Material provided:
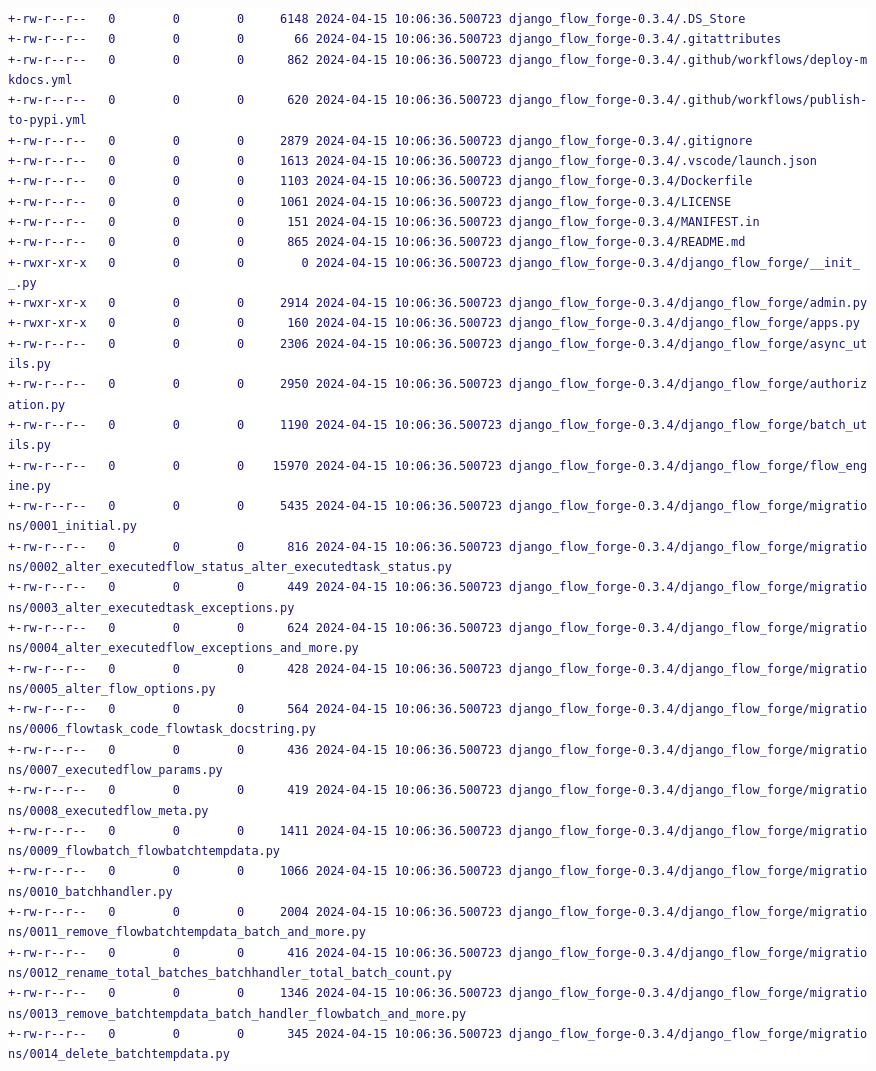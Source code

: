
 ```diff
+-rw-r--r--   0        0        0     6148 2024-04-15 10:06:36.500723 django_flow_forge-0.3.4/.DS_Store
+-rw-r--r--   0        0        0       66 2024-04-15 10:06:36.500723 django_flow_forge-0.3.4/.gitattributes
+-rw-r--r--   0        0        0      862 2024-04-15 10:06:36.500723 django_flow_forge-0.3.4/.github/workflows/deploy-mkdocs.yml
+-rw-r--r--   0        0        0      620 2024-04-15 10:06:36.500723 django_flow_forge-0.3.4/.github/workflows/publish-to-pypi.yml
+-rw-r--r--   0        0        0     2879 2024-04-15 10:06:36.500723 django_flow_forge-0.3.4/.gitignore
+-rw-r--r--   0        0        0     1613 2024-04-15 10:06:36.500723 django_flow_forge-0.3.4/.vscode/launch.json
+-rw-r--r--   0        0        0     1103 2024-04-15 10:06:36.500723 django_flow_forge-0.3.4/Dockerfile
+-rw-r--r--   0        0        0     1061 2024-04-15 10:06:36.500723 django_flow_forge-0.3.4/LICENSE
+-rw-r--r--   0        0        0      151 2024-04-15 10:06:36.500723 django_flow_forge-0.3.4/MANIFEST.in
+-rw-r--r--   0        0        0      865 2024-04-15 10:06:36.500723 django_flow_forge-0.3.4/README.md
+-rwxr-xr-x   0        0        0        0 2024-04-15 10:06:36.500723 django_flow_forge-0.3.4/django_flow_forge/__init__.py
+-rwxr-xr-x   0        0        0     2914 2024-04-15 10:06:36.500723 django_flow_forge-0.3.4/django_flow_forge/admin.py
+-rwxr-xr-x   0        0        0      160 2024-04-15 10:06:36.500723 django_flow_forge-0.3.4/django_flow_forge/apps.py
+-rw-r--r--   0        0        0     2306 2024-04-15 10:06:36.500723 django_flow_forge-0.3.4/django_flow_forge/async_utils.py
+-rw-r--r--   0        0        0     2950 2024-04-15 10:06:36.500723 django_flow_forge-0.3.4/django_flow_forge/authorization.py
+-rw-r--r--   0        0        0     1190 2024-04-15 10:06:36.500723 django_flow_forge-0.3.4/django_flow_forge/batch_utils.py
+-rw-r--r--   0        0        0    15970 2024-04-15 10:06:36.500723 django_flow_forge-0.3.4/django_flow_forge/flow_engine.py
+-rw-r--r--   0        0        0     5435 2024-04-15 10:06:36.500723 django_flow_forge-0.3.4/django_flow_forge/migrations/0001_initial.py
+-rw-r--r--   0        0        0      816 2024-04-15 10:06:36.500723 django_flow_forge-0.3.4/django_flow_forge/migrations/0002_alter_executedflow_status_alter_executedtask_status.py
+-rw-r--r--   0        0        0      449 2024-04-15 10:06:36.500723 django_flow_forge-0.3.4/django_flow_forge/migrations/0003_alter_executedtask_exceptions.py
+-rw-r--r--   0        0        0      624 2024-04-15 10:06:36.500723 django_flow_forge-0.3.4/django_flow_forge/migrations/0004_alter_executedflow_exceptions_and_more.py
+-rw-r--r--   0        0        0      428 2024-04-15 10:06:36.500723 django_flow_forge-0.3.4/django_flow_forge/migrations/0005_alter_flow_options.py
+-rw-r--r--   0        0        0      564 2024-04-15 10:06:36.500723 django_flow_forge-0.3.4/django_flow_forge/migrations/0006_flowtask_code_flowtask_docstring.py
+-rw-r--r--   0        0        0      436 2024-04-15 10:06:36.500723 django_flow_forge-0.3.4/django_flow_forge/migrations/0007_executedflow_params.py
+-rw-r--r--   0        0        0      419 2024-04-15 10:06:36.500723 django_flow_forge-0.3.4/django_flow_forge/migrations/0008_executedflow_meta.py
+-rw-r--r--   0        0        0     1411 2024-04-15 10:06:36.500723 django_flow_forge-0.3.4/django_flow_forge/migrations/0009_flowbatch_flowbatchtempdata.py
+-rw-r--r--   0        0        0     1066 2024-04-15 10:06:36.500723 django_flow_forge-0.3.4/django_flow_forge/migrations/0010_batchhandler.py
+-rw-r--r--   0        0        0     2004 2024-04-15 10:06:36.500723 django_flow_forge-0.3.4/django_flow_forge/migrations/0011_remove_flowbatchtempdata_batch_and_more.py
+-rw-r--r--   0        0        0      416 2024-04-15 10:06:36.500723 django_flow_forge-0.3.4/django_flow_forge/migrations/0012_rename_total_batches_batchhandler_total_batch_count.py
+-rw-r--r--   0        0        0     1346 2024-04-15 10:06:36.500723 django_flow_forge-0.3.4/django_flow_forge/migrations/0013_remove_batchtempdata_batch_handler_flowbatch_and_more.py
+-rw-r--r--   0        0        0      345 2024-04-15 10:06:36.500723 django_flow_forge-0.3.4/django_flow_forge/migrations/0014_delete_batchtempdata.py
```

Exercise instructions:
Please give the number of lines in the material above that contain the string "github", and nothing else.

Result of this task:
2